Сняв очки, вдова Дженкинс протерла стекла подолом черной юбки. Рейчел впервые увидела старуху без очков. Глаза, которые вечно казались выпученными, вдруг обрели нормальный размер. Вдова Дженкинс еще никогда не выглядела такой молодой: прятавшиеся за толстыми стеклами глаза оказались небесно-голубыми, с длинными ресницами, а высокие скулы, освободившись от золотистой оправы, разгладились. «А ведь когда-то она была моей ровесницей», – с изумлением поняла Рейчел.
– Как считаете, почему папа не отпустил меня? – спросила она.
– Не люблю плохо говорить о покойниках, – после небольшой паузы заметила старуха, – скажу лишь, что он был вспыльчив, как и все известные мне Хармоны. Твой дед был точно таким же. Но Эйб любил тебя. Никогда в этом не сомневалась, вот и ты не сомневайся. Открою тебе еще кое-что. Думаю, забирать тебя отсюда и не стоило: раз уж ты родилась в этих горах, они навсегда стали частью тебя. Ни в каком другом месте ты не обретешь настоящего счастья. – Вдова Дженкинс вновь надела очки и с улыбкой повернулась к Рейчел: – Или это просто глупые домыслы старой карги – насчет наших гор, я имею в виду. Как по-твоему?
– Не знаю. Да и откуда, если я никогда их не покидала?
– Что ж, я тоже провела здесь всю жизнь, но ты еще совсем девчонка, а нынешней молодежи не сидится на месте, – заметила старуха, не без труда поднимаясь на ноги. – Так что, если когда-нибудь поймешь, дай мне знать. – Наклонившись, она потрепала Джейкоба по маковке. – Увидимся утром, шалунишка.

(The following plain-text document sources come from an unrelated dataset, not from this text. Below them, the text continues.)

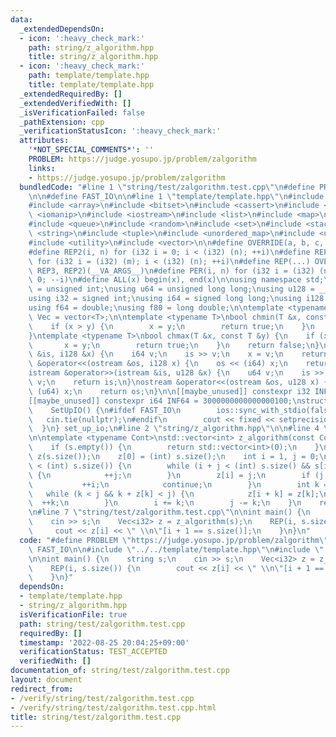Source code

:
 ```yaml
---
data:
  _extendedDependsOn:
  - icon: ':heavy_check_mark:'
    path: string/z_algorithm.hpp
    title: string/z_algorithm.hpp
  - icon: ':heavy_check_mark:'
    path: template/template.hpp
    title: template/template.hpp
  _extendedRequiredBy: []
  _extendedVerifiedWith: []
  _isVerificationFailed: false
  _pathExtension: cpp
  _verificationStatusIcon: ':heavy_check_mark:'
  attributes:
    '*NOT_SPECIAL_COMMENTS*': ''
    PROBLEM: https://judge.yosupo.jp/problem/zalgorithm
    links:
    - https://judge.yosupo.jp/problem/zalgorithm
  bundledCode: "#line 1 \"string/test/zalgorithm.test.cpp\"\n#define PROBLEM \"https://judge.yosupo.jp/problem/zalgorithm\"\
    \n\n#define FAST_IO\n\n#line 1 \"template/template.hpp\"\n#include <algorithm>\n\
    #include <array>\n#include <bitset>\n#include <cassert>\n#include <cmath>\n#include\
    \ <iomanip>\n#include <iostream>\n#include <list>\n#include <map>\n#include <numeric>\n\
    #include <queue>\n#include <random>\n#include <set>\n#include <stack>\n#include\
    \ <string>\n#include <tuple>\n#include <unordered_map>\n#include <unordered_set>\n\
    #include <utility>\n#include <vector>\n\n#define OVERRIDE(a, b, c, d, ...) d\n\
    #define REP2(i, n) for (i32 i = 0; i < (i32) (n); ++i)\n#define REP3(i, m, n)\
    \ for (i32 i = (i32) (m); i < (i32) (n); ++i)\n#define REP(...) OVERRIDE(__VA_ARGS__,\
    \ REP3, REP2)(__VA_ARGS__)\n#define PER(i, n) for (i32 i = (i32) (n) - 1; i >=\
    \ 0; --i)\n#define ALL(x) begin(x), end(x)\n\nusing namespace std;\n\nusing u32\
    \ = unsigned int;\nusing u64 = unsigned long long;\nusing u128 = __uint128_t;\n\
    using i32 = signed int;\nusing i64 = signed long long;\nusing i128 = __int128_t;\n\
    using f64 = double;\nusing f80 = long double;\n\ntemplate <typename T>\nusing\
    \ Vec = vector<T>;\n\ntemplate <typename T>\nbool chmin(T &x, const T &y) {\n\
    \    if (x > y) {\n        x = y;\n        return true;\n    }\n    return false;\n\
    }\ntemplate <typename T>\nbool chmax(T &x, const T &y) {\n    if (x < y) {\n \
    \       x = y;\n        return true;\n    }\n    return false;\n}\n\nistream &operator>>(istream\
    \ &is, i128 &x) {\n    i64 v;\n    is >> v;\n    x = v;\n    return is;\n}\nostream\
    \ &operator<<(ostream &os, i128 x) {\n    os << (i64) x;\n    return os;\n}\n\
    istream &operator>>(istream &is, u128 &x) {\n    u64 v;\n    is >> v;\n    x =\
    \ v;\n    return is;\n}\nostream &operator<<(ostream &os, u128 x) {\n    os <<\
    \ (u64) x;\n    return os;\n}\n\n[[maybe_unused]] constexpr i32 INF = 1000000100;\n\
    [[maybe_unused]] constexpr i64 INF64 = 3000000000000000100;\nstruct SetUpIO {\n\
    \    SetUpIO() {\n#ifdef FAST_IO\n        ios::sync_with_stdio(false);\n     \
    \   cin.tie(nullptr);\n#endif\n        cout << fixed << setprecision(15);\n  \
    \  }\n} set_up_io;\n#line 2 \"string/z_algorithm.hpp\"\n\n#line 4 \"string/z_algorithm.hpp\"\
    \n\ntemplate <typename Cont>\nstd::vector<int> z_algorithm(const Cont &s) {\n\
    \    if (s.empty()) {\n        return std::vector<int>(0);\n    }\n    std::vector<int>\
    \ z(s.size());\n    z[0] = (int) s.size();\n    int i = 1, j = 0;\n    while (i\
    \ < (int) s.size()) {\n        while (i + j < (int) s.size() && s[i + j] == s[j])\
    \ {\n            ++j;\n        }\n        z[i] = j;\n        if (j == 0) {\n \
    \           ++i;\n            continue;\n        }\n        int k = 1;\n     \
    \   while (k < j && k + z[k] < j) {\n            z[i + k] = z[k];\n          \
    \  ++k;\n        }\n        i += k;\n        j -= k;\n    }\n    return z;\n}\n\
    \n#line 7 \"string/test/zalgorithm.test.cpp\"\n\nint main() {\n    string s;\n\
    \    cin >> s;\n    Vec<i32> z = z_algorithm(s);\n    REP(i, s.size()) {\n   \
    \     cout << z[i] << \" \\n\"[i + 1 == s.size()];\n    }\n}\n"
  code: "#define PROBLEM \"https://judge.yosupo.jp/problem/zalgorithm\"\n\n#define\
    \ FAST_IO\n\n#include \"../../template/template.hpp\"\n#include \"../../string/z_algorithm.hpp\"\
    \n\nint main() {\n    string s;\n    cin >> s;\n    Vec<i32> z = z_algorithm(s);\n\
    \    REP(i, s.size()) {\n        cout << z[i] << \" \\n\"[i + 1 == s.size()];\n\
    \    }\n}"
  dependsOn:
  - template/template.hpp
  - string/z_algorithm.hpp
  isVerificationFile: true
  path: string/test/zalgorithm.test.cpp
  requiredBy: []
  timestamp: '2022-08-25 20:04:25+09:00'
  verificationStatus: TEST_ACCEPTED
  verifiedWith: []
documentation_of: string/test/zalgorithm.test.cpp
layout: document
redirect_from:
- /verify/string/test/zalgorithm.test.cpp
- /verify/string/test/zalgorithm.test.cpp.html
title: string/test/zalgorithm.test.cpp
---
```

После ухода вдовы Рейчел задержалась на крыльце еще ненадолго. Солнце успело скрыться за горными вершинами, и лоскуток долины словно сразу опустился еще ниже – так лесные звери зарываются в листья, обустраивая себе гнездо перед сном. В то же время густеющие тени будто заставили горы подступить ближе, склониться внутрь. Рейчел попыталась вообразить, каково было здесь жить ее матери, но не сумела: то, что маме представлялось темным колодцем, для Рейчел выглядело убежищем, и горы были точь-в-точь как огромные ладони – крепкие, но нежные, – которые обнимали ее, защищая и утешая. Такими, по мнению девушки, могли быть только руки самого Бога. Видимо, вдова Дженкинс права: здесь нужно родиться.
Рейчел подняла Джейкоба на руки.
– Пора ужинать, – объявила она малышу.
Глава 21
В поисках работы в лагерь постоянно прибывали все новые люди. Многие разбивали лагерь в долине, среди старых пней и сучьев, по нескольку дней терпеливо дожидаясь, пока из леса не принесут покалеченного или погибшего лесоруба, в надежде немедленно получить его место. Вместе с другими, менее настырными соискателями поселенцы шесть раз в неделю по утрам осаждали крыльцо лагерной лавки, и каждый старался выделиться из общей толпы, попасться на глаза спешащему мимо Кэмпбеллу.
Одни ходили без рубашек, щеголяя мощным телосложением; другие не выпускали из рук топоры, привезенные с ферм или из других лагерей, показывая готовность в любой момент приступить к валке леса; третьи демонстративно читали Библию, намекая, что они не мерзавцы и не коммунисты какие-нибудь, а люди набожные и благочестивые.
Многие из соискателей мусолили в руках рекомендательные письма, рисовавшие их таланты и надежность как лесорубов, или увольнительные справки с военной службы. Каждый был готов рассказать о голодных детях, братьях и сестрах, больных родителях и женах, и управляющий всех выслушивал с должным сочувствием, хотя, насколько эти рассказы влияли на его выбор, никто из рабочих понять не мог.